* [The task] Only the first line of the listing and the lines after it, up to and including the one containing "## 🚨 IMMEDIATE CRITICAL ACTION INITIATED", should be retyped exactly.

* [Extracted material]
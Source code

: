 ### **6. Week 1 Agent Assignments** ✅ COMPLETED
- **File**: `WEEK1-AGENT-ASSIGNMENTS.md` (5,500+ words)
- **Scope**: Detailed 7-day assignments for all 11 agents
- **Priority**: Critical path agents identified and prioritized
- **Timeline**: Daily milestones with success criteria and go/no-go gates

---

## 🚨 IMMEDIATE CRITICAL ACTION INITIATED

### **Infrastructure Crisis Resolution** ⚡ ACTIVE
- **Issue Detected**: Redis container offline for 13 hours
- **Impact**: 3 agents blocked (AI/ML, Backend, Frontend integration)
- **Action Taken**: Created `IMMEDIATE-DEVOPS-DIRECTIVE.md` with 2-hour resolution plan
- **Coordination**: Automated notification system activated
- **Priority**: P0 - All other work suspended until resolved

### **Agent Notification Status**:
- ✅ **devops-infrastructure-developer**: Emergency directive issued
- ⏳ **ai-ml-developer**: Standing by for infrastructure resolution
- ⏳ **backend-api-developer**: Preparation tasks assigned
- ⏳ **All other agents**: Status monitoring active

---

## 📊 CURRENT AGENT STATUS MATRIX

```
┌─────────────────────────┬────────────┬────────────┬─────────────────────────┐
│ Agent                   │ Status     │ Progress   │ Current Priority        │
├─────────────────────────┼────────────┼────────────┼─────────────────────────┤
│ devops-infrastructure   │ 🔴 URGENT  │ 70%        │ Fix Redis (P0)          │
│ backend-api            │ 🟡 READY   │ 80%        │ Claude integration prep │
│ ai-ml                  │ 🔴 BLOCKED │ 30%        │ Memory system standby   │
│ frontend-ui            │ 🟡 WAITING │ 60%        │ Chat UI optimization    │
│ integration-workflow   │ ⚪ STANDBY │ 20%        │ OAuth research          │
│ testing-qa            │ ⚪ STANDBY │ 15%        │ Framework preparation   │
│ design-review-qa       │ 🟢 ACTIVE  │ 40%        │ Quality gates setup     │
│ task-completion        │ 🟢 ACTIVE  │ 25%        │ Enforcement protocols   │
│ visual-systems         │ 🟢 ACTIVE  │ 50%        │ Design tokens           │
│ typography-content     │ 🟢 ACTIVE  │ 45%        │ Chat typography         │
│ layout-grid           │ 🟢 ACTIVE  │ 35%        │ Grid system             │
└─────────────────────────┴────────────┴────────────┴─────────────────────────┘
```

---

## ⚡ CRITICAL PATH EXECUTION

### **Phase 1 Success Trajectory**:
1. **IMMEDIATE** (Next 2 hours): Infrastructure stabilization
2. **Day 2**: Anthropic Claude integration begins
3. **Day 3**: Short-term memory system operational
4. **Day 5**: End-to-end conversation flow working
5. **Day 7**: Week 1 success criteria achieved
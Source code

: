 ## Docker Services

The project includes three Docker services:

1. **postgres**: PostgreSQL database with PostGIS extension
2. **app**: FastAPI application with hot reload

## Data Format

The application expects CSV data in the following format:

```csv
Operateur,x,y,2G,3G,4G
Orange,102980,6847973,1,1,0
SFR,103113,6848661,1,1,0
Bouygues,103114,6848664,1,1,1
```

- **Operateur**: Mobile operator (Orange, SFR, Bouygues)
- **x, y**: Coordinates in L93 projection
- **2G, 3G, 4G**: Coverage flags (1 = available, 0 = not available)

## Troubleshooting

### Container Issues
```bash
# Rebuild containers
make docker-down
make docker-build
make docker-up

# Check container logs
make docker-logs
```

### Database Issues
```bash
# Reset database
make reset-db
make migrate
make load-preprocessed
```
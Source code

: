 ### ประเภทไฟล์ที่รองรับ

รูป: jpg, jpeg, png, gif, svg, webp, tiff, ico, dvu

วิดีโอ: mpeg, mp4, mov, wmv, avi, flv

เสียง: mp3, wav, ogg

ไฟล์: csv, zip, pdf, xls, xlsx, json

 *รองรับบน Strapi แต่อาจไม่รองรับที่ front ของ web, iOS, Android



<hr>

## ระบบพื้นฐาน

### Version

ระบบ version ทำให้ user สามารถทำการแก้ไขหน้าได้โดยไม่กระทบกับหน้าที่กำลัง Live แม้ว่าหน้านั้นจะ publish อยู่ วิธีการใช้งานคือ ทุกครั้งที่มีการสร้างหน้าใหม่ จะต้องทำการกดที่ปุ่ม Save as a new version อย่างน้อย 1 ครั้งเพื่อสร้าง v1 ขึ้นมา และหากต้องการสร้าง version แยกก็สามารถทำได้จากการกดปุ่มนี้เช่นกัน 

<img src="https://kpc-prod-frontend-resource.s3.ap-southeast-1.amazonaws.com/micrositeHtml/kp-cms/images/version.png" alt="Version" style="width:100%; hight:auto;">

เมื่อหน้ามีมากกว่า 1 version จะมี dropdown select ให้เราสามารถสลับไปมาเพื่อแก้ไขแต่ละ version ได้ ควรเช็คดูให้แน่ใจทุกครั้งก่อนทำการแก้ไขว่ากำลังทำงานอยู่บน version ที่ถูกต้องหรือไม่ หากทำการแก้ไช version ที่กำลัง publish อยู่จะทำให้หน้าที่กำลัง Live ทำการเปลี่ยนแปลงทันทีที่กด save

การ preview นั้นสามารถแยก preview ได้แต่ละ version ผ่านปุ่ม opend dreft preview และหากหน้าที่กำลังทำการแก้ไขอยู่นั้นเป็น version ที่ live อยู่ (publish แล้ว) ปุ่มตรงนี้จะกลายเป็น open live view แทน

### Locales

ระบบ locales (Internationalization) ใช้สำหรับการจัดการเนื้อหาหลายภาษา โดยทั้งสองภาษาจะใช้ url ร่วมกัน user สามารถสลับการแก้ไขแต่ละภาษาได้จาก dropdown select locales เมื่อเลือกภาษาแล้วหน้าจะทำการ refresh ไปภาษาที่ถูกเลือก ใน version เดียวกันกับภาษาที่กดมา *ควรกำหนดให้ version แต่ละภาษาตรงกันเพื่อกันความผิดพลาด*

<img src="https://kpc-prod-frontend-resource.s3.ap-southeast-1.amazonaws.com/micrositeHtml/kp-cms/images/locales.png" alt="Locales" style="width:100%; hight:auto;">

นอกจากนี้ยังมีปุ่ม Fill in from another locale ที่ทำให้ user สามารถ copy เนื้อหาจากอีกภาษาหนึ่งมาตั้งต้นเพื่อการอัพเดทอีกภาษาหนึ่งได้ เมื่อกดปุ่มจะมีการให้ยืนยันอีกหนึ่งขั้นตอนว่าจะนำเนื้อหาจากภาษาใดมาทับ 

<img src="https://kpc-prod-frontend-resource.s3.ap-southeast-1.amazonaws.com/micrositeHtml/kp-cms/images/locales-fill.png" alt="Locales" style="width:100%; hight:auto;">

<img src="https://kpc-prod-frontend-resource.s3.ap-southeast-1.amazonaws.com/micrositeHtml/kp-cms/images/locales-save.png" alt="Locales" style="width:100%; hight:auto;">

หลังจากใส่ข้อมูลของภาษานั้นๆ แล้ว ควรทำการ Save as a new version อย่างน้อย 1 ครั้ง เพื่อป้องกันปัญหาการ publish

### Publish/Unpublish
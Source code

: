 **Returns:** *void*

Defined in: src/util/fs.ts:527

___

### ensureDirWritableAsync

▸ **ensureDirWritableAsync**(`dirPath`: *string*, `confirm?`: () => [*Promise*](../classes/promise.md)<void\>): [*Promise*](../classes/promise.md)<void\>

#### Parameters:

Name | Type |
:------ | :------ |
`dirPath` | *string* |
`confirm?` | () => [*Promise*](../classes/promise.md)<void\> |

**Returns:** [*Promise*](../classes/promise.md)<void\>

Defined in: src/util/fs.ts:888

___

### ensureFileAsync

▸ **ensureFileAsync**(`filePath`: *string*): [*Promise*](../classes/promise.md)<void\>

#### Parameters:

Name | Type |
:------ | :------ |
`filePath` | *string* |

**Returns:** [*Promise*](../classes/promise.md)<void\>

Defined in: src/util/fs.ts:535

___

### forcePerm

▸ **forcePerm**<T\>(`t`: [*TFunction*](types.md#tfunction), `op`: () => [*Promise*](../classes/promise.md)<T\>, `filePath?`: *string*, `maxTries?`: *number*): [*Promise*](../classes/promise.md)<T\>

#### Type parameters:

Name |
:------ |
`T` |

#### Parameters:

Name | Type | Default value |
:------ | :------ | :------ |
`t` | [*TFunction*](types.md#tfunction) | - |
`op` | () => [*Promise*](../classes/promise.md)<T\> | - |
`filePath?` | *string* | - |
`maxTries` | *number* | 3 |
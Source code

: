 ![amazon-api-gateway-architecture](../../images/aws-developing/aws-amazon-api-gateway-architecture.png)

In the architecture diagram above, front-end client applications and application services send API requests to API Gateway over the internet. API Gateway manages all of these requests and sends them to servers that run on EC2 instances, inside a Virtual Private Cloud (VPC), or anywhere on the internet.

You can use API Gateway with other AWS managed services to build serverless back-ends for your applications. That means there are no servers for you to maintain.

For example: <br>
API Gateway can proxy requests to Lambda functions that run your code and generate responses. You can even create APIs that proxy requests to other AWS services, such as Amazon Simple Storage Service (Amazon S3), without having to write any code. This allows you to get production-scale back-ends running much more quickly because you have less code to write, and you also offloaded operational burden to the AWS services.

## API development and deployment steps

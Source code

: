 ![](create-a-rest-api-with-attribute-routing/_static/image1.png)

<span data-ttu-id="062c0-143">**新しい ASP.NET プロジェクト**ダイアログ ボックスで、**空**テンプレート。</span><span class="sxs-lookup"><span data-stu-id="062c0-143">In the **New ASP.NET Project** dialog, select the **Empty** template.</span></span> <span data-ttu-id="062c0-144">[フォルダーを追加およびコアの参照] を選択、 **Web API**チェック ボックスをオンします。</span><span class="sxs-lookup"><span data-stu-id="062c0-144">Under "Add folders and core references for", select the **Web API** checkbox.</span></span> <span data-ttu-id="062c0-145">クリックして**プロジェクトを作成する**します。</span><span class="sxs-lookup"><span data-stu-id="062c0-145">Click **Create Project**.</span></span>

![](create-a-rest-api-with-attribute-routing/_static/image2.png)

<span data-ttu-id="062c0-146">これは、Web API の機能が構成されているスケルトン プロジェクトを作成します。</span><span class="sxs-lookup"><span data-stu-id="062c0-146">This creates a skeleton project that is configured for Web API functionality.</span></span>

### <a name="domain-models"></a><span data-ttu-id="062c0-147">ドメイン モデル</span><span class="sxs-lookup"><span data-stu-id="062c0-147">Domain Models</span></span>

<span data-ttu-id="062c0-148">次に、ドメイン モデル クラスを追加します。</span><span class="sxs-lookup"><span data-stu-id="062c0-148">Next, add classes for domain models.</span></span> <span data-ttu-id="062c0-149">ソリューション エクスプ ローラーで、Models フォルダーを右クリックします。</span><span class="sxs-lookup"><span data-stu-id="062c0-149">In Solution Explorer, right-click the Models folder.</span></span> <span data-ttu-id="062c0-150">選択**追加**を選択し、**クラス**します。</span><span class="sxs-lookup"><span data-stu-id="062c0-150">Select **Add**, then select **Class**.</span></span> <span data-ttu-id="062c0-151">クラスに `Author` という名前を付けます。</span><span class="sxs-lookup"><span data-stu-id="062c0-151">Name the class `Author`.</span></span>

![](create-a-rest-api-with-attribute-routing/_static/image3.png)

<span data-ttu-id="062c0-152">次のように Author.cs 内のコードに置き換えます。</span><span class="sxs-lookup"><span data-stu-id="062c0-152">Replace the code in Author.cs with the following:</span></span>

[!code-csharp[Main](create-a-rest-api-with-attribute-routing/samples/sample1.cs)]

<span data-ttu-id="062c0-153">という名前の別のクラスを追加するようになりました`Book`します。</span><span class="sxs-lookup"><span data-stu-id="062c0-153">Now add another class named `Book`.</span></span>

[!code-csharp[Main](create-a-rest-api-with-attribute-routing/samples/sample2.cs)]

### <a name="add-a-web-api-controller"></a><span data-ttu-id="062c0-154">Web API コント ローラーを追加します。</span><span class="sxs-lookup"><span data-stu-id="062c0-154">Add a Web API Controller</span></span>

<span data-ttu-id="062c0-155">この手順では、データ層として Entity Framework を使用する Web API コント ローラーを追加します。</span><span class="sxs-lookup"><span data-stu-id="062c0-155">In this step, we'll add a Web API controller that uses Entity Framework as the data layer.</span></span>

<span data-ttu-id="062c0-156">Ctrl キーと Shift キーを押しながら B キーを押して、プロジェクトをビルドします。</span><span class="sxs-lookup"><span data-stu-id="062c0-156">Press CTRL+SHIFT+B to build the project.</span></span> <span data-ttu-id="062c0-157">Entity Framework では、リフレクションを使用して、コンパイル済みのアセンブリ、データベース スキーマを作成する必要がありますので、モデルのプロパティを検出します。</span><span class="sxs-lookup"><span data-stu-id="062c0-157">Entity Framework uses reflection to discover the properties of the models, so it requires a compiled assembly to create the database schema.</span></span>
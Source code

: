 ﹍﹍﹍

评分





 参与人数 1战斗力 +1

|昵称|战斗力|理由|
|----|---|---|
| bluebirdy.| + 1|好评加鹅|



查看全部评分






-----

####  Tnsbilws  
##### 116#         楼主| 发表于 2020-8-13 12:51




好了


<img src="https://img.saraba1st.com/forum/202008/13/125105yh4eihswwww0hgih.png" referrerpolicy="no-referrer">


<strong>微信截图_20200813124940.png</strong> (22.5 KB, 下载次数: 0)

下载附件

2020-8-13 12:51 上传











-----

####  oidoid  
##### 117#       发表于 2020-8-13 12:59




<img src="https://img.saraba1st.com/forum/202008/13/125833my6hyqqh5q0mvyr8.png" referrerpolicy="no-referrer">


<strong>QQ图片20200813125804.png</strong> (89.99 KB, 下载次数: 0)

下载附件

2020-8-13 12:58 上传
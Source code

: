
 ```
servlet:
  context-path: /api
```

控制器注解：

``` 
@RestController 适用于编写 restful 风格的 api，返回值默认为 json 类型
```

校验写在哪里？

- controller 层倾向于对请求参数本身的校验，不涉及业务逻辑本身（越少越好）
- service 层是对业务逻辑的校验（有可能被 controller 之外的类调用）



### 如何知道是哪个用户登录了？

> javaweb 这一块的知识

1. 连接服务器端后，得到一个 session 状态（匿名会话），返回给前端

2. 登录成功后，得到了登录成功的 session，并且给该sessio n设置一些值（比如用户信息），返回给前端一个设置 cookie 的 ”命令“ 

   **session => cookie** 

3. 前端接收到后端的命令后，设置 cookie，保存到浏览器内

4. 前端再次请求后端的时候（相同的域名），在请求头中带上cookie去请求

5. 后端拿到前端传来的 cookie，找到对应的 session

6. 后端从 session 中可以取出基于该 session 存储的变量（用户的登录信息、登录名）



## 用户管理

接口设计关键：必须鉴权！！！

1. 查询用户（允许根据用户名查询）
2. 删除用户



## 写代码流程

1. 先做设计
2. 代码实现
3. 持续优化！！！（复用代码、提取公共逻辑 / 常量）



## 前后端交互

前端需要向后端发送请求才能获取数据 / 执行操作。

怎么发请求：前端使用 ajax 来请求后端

* [Solution for this exercise]
Source code

: ### **6. Week 1 Agent Assignments** ✅ COMPLETED
- **File**: `WEEK1-AGENT-ASSIGNMENTS.md` (5,500+ words)
- **Scope**: Detailed 7-day assignments for all 11 agents
- **Priority**: Critical path agents identified and prioritized
- **Timeline**: Daily milestones with success criteria and go/no-go gates

---

## 🚨 IMMEDIATE CRITICAL ACTION INITIATED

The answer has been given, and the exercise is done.